Café Metropole, Victor Lobard, the smooth and nimble owner of the Café Metropole in Paris, has only ten days to replace a small fortune he embezzled from the business; he and a clerk face prison if he fails. He thinks he’s won the money at a casino then learns he’s in possession of a rubber check written by Alexander Brown, a well-mannered but penniless Yank. Lobard cooks up a scheme: to have Brown pretend to be a Russian prince, woo a visiting American, and get her rich father to give Brown the money Lobard needs. Several problems: Brown’s not a very good impostor, a real Russian prince presents himself, and the two young people fall in love. Does prison await or do wild strawberries?
Café Metropole, It must be 35 years or so since I saw this film in an “Art House” Theatre. But it still has left one, strong, lingering impression.
There is one scene on the dance floor that took my breath away. Power is wearing a tailcoat and white tie. Young is in a satin floor length gown that clung to even inch of her elegant form.

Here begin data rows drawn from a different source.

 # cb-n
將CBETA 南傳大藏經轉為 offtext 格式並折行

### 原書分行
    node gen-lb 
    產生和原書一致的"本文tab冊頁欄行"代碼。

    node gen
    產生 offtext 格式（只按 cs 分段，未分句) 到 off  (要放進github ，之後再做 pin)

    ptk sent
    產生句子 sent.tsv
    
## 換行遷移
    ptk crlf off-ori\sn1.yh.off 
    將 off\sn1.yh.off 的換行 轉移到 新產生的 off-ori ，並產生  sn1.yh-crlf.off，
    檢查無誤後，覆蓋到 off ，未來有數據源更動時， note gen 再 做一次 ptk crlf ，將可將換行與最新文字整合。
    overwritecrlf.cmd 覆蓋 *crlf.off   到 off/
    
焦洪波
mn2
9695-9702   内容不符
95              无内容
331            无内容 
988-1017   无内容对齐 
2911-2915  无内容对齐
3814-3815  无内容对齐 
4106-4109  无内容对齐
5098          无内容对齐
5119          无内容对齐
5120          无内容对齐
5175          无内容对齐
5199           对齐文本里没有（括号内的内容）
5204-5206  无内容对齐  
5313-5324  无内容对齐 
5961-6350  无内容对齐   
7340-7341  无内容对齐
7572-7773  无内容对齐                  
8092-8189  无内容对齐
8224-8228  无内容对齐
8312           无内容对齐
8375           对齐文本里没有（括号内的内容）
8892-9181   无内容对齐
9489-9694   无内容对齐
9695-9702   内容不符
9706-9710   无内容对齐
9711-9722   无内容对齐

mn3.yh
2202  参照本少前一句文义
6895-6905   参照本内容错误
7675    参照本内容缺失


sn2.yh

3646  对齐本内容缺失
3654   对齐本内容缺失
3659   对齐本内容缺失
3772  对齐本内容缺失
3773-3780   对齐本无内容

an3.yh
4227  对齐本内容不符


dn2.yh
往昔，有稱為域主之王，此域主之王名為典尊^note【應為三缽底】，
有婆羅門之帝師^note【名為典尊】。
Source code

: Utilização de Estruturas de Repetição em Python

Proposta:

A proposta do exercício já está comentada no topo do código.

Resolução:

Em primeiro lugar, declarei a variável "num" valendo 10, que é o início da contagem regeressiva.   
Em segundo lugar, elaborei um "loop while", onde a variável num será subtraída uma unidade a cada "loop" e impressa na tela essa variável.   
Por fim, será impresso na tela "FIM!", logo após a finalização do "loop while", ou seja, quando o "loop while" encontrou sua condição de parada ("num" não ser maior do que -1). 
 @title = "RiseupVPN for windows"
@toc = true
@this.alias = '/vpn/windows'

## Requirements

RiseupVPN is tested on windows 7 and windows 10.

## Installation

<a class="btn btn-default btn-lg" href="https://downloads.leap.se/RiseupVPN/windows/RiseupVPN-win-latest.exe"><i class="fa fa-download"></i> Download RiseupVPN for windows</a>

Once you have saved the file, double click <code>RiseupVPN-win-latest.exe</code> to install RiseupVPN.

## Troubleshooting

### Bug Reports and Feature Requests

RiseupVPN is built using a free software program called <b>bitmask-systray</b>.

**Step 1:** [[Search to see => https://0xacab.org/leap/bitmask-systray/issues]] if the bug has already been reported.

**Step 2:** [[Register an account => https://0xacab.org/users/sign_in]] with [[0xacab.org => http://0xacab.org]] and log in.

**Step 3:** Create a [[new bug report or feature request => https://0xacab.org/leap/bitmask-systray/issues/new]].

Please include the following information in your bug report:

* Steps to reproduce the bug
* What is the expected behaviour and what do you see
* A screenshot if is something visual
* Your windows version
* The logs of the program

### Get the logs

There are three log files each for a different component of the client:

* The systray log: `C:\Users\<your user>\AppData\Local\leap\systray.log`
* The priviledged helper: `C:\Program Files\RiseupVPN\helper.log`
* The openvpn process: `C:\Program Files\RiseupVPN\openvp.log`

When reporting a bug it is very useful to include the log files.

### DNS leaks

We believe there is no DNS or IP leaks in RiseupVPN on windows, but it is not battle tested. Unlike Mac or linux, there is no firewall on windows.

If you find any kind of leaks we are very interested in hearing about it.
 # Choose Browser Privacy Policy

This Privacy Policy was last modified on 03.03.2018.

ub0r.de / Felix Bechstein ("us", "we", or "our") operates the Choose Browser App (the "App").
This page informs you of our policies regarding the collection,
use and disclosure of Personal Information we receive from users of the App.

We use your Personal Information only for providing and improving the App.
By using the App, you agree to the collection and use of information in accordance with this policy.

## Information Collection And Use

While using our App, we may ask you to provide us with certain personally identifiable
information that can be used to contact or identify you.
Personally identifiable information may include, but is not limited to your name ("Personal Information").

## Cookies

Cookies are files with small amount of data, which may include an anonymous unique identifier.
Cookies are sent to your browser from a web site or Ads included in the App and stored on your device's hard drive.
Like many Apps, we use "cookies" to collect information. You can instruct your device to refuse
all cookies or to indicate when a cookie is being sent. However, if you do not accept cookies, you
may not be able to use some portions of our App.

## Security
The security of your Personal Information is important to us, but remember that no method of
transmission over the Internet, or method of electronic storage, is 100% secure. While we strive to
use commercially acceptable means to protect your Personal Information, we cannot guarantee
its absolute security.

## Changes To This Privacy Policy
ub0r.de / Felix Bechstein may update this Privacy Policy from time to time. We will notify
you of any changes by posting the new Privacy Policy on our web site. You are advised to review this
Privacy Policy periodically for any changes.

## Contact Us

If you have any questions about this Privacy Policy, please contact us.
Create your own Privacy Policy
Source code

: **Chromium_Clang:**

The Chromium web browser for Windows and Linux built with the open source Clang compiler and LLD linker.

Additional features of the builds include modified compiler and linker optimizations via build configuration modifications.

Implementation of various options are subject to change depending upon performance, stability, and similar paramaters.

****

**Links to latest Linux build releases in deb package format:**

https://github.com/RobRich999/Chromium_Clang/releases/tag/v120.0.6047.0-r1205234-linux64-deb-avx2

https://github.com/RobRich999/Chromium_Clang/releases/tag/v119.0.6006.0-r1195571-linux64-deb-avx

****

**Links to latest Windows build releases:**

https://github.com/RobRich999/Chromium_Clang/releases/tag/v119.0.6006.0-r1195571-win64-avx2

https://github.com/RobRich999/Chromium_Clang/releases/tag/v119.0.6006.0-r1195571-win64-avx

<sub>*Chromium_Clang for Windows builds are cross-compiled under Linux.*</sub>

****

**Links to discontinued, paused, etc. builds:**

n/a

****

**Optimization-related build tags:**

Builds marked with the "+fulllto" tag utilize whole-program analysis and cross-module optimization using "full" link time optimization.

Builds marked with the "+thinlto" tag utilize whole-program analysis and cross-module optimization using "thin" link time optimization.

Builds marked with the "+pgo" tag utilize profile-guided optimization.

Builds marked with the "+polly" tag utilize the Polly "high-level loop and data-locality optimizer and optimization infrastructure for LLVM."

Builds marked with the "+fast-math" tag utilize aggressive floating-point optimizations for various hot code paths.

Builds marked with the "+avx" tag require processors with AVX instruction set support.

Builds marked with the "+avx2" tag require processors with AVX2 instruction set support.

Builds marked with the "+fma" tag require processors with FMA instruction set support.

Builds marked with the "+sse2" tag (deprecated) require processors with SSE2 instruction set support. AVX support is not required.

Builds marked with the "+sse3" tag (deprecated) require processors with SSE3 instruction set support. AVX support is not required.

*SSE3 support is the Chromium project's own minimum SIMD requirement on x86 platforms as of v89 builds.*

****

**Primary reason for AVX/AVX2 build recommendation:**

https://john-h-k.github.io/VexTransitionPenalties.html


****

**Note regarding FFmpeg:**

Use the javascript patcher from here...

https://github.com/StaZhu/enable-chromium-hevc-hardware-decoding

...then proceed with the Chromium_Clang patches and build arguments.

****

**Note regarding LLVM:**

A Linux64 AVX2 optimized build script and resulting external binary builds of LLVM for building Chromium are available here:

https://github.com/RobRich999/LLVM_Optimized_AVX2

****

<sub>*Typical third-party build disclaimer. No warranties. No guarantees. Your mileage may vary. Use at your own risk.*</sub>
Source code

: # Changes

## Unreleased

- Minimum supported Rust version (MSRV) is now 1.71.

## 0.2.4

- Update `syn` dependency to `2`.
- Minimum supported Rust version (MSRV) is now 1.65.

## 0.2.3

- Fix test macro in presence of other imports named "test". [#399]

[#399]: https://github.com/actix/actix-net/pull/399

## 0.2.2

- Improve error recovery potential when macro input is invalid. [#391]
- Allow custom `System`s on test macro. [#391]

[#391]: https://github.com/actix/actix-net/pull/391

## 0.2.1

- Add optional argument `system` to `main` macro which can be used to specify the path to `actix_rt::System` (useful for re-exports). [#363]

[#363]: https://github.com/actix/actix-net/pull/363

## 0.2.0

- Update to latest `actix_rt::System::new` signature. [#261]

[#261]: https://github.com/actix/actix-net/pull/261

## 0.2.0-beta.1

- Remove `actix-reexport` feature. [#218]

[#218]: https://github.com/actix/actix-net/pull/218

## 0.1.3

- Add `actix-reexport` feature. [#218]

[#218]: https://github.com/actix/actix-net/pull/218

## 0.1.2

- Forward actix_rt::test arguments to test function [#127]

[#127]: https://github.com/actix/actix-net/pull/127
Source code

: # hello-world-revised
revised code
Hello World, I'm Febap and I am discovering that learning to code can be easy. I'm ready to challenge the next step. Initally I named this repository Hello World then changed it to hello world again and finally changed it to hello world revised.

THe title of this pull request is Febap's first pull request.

They were dancing like a young god and goddess.
I remember thinking, “At that moment in time, they had to be the two most beautiful people on the face of the earth.” I recall nothing else about the film save this moment. But it’s quite sufficient.
Sometimes, all it takes is just one scene to leave an impression that makes the memory of a film vivid for decades. In an era when class and style are neither appreciated, celebrated or understood, a film like this is a reminder of these words mean — or at least meant.
In a roll of velvet like this, much depends on the skills of director and cast. With Café Metropole they cut the cloth perfectly, abetted by stylish, class “A” production values including Lucien Andriot’s fine camera-work, glossily attractive sets and a caressingly tuneful music score.